Comparison of Linear and Top Performing Models

The amount of variation in obesity prevalence explained by demographic, socioeconomic, health care, and environmental factors using linear regression and the top-performing machine learning model was compared using 30-fold cross validation. For all of the 30 held-out data sets, the resulting R2 values were compared using the paired Wilcoxon signed-rank test, the nonparametric alternative to the paired t test. To test whether additional county-level factors beyond those described above explained more of the variation in obesity prevalence, the above comparison was repeated for all variables available in the data set. All analyses were performed using R version 3.5.1; RStudio Version 1.0.143; and caret, a statistical package for R (The R Foundation).[20] Statistical significance was determined using 2-sided P < .05.

Results

Among the 3138 counties studied, the mean (range) obesity prevalence was 31.5% (12.8%-47.8%) (Figure 1A).

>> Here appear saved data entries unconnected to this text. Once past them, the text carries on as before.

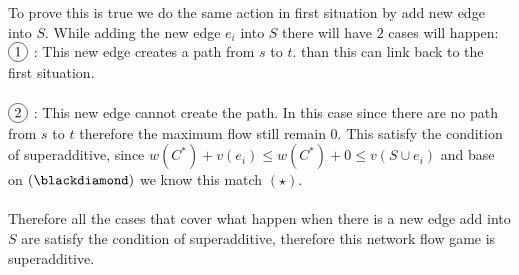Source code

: \documentclass{article}
\newcommand*\circled[1]{\tikz[baseline=(char.base)]{
            \node[shape=circle,draw,inner sep=2pt] (char) {#1};}}
\begin{document}
To prove this is true we do the same action in first situation by add new edge into $S$.
While adding the new edge $e_i$ into $S$ there will have $2$ cases will happen:\\
$\circled{1}$ : This new edge creates a path from $s$ to $t$. than this can link back to the first situation.\\\\
$\circled{2}$ : This new edge cannot create the path. In this case since there are no path from $s$ to $t$ therefore the maximum flow still remain $0$. This satisfy the condition of superadditive, since $w(C^*) + v(e_i) \leq w(C^*) + 0 \leq v(S \cup e_i)$ and base on $(\blackdiamond)$ we know this match $(\star)$.\\\\
Therefore all the cases that cover what happen when there is a new edge add into $S$ are satisfy the condition of superadditive, therefore this network flow game is superadditive.
\newpage
\end{document}
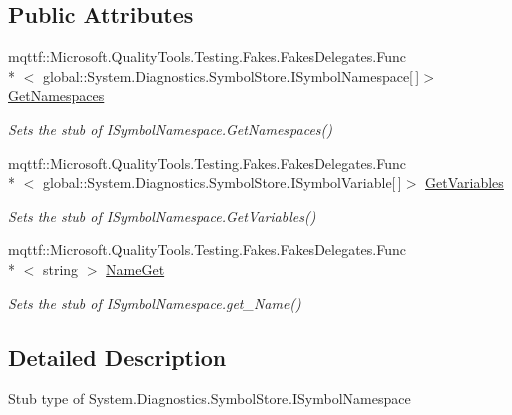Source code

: \subsection*{Public Attributes}
\begin{DoxyCompactItemize}
\item 
mqttf\-::\-Microsoft.\-Quality\-Tools.\-Testing.\-Fakes.\-Fakes\-Delegates.\-Func\\*
$<$ global\-::\-System.\-Diagnostics.\-Symbol\-Store.\-I\-Symbol\-Namespace\mbox{[}$\,$\mbox{]}$>$ \hyperlink{class_system_1_1_diagnostics_1_1_symbol_store_1_1_fakes_1_1_stub_i_symbol_namespace_a96a2cbcb89dea9d21ea6a902462c8de7}{Get\-Namespaces}
\begin{DoxyCompactList}\small\item\em Sets the stub of I\-Symbol\-Namespace.\-Get\-Namespaces()\end{DoxyCompactList}\item 
mqttf\-::\-Microsoft.\-Quality\-Tools.\-Testing.\-Fakes.\-Fakes\-Delegates.\-Func\\*
$<$ global\-::\-System.\-Diagnostics.\-Symbol\-Store.\-I\-Symbol\-Variable\mbox{[}$\,$\mbox{]}$>$ \hyperlink{class_system_1_1_diagnostics_1_1_symbol_store_1_1_fakes_1_1_stub_i_symbol_namespace_aa3696fe4f4970b20c879d201dd471c97}{Get\-Variables}
\begin{DoxyCompactList}\small\item\em Sets the stub of I\-Symbol\-Namespace.\-Get\-Variables()\end{DoxyCompactList}\item 
mqttf\-::\-Microsoft.\-Quality\-Tools.\-Testing.\-Fakes.\-Fakes\-Delegates.\-Func\\*
$<$ string $>$ \hyperlink{class_system_1_1_diagnostics_1_1_symbol_store_1_1_fakes_1_1_stub_i_symbol_namespace_a30fe8de4860a9ce20e249c3a89d4db2f}{Name\-Get}
\begin{DoxyCompactList}\small\item\em Sets the stub of I\-Symbol\-Namespace.\-get\-\_\-\-Name()\end{DoxyCompactList}\end{DoxyCompactItemize}


\subsection{Detailed Description}
Stub type of System.\-Diagnostics.\-Symbol\-Store.\-I\-Symbol\-Namespace



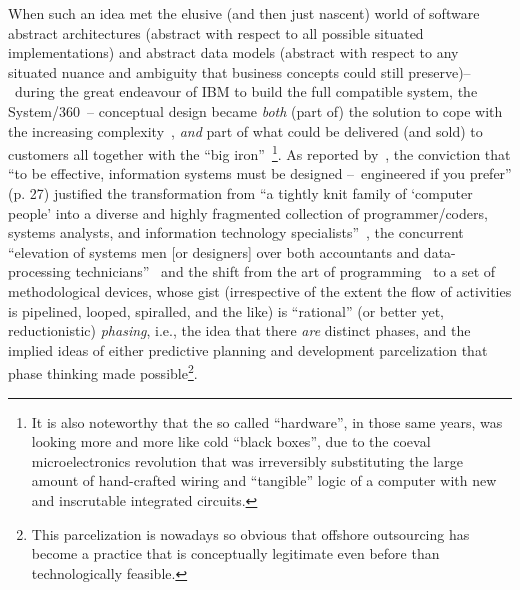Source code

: \documentclass{article}
\begin{document}
When such an idea met the elusive (and then just nascent) world of software abstract architectures (abstract with respect to all possible situated implementations) and abstract data models (abstract with respect to any situated nuance and ambiguity that business concepts could still preserve)--~during the great endeavour of IBM to build the full compatible system, the System/360~-- conceptual design became \emph{both} (part of) the solution to cope with the increasing complexity~\citep{noble_america_1979}, \emph{and} part of what could be delivered (and sold) to customers all together with the ``big iron''~\citep{haigh_software_2002}\footnote{It is also noteworthy that the so called ``hardware'', in those same years, was looking more and more like cold ``black boxes'', due to the coeval microelectronics revolution that was irreversibly substituting the large amount of hand-crafted wiring and ``tangible'' logic of a computer with new and inscrutable integrated circuits.}. As reported by~\citet{haigh_inventing_2011}, the conviction that ``to be effective, information systems must be designed --~engineered if you prefer'' (p. 27) justified the transformation from ``a tightly knit family of `computer people' into a diverse and highly fragmented collection of programmer/coders, systems analysts, and information technology specialists''~\citep{ensmenger_black_2001}, the concurrent ``elevation of systems men [or designers] over both accountants and data-processing technicians''~\citep{haigh_inventing_2011} and the shift from the art of programming~\citep{ensmenger_black_2001} to a set of methodological devices, whose gist (irrespective of the extent the flow of activities is pipelined, looped, spiralled, and the like) is ``rational'' (or better yet, reductionistic) \emph{phasing}, i.e., the idea that there \emph{are} distinct phases, and the implied ideas of either predictive planning and development parcelization that phase thinking
made possible\footnote{This parcelization is nowadays so obvious that offshore outsourcing has become a practice that is conceptually legitimate even before than technologically feasible.}. 
\end{document}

The 25th percentile of the 2018 county-level obesity prevalence was 28.8%, the 50th was 31.8%, and the 75th percentile was 34.4%. The South census region had a mean obesity prevalence of 32.9%, the Midwest had a mean prevalence of 32.2%, Northeast had a mean prevalence of 28.6%, and the West had a mean prevalence of 26.6%. The distribution of obesity prevalence differed (P < .001) between regions (Figure 1B).

Figure 1.

Distribution of Obesity Prevalence by County and Census Region

A, Map of US counties by obesity prevalence. B, Density plot of county-level obesity prevalence in each US Census region.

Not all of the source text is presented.